## Work order:
Please print exactly the lines running from the one that contains "job title distribution:**" to the end of the data, with both lines included.

## Record extracts:
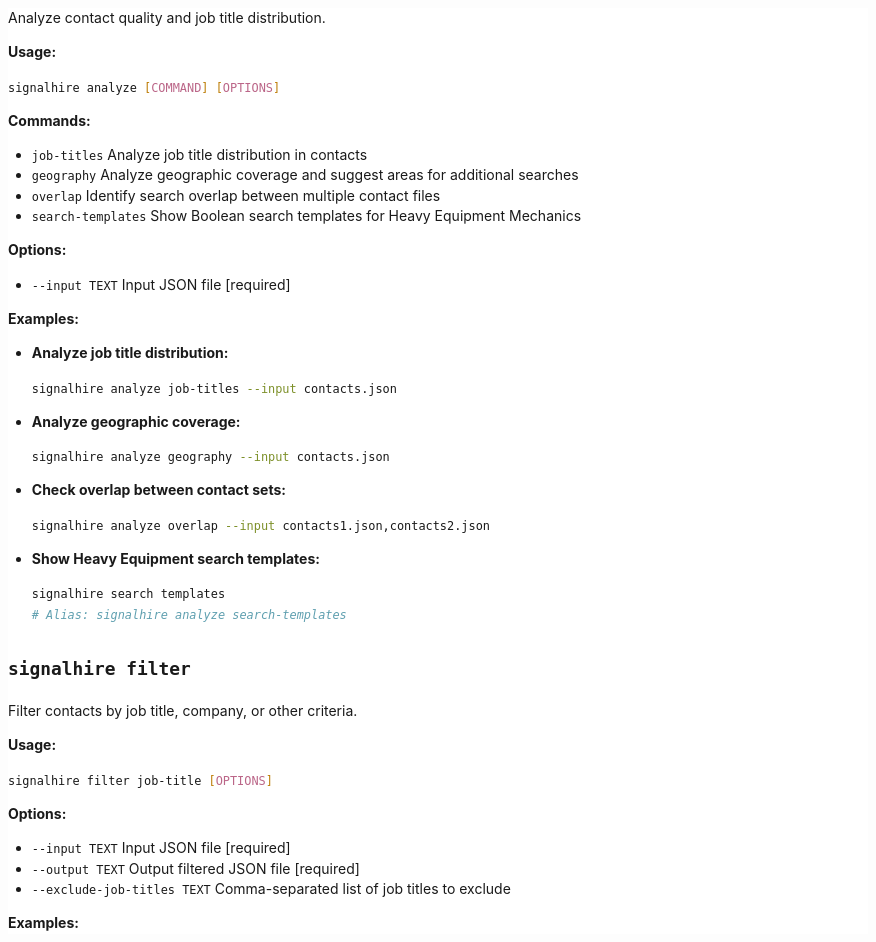 Analyze contact quality and job title distribution.

**Usage:**

```bash
signalhire analyze [COMMAND] [OPTIONS]
```

**Commands:**

*   `job-titles`        Analyze job title distribution in contacts
*   `geography`         Analyze geographic coverage and suggest areas for additional searches  
*   `overlap`           Identify search overlap between multiple contact files
*   `search-templates`  Show Boolean search templates for Heavy Equipment Mechanics

**Options:**

*   `--input TEXT`      Input JSON file [required]

**Examples:**

*   **Analyze job title distribution:**
    ```bash
    signalhire analyze job-titles --input contacts.json
    ```
*   **Analyze geographic coverage:**
    ```bash
    signalhire analyze geography --input contacts.json
    ```
*   **Check overlap between contact sets:**
    ```bash
    signalhire analyze overlap --input contacts1.json,contacts2.json
    ```
*   **Show Heavy Equipment search templates:**
    ```bash
    signalhire search templates
    # Alias: signalhire analyze search-templates
    ```

## `signalhire filter`

Filter contacts by job title, company, or other criteria.

**Usage:**

```bash
signalhire filter job-title [OPTIONS]
```

**Options:**

*   `--input TEXT`                  Input JSON file [required]
*   `--output TEXT`                 Output filtered JSON file [required]
*   `--exclude-job-titles TEXT`     Comma-separated list of job titles to exclude

**Examples:**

## Exercise result:
*   **Analyze job title distribution:**
    ```bash
    signalhire analyze job-titles --input contacts.json
    ```
*   **Analyze geographic coverage:**
    ```bash
    signalhire analyze geography --input contacts.json
    ```
*   **Check overlap between contact sets:**
    ```bash
    signalhire analyze overlap --input contacts1.json,contacts2.json
    ```
*   **Show Heavy Equipment search templates:**
    ```bash
    signalhire search templates
    # Alias: signalhire analyze search-templates
    ```

## `signalhire filter`

Filter contacts by job title, company, or other criteria.

**Usage:**

```bash
signalhire filter job-title [OPTIONS]
```

**Options:**

*   `--input TEXT`                  Input JSON file [required]
*   `--output TEXT`                 Output filtered JSON file [required]
*   `--exclude-job-titles TEXT`     Comma-separated list of job titles to exclude

**Examples:**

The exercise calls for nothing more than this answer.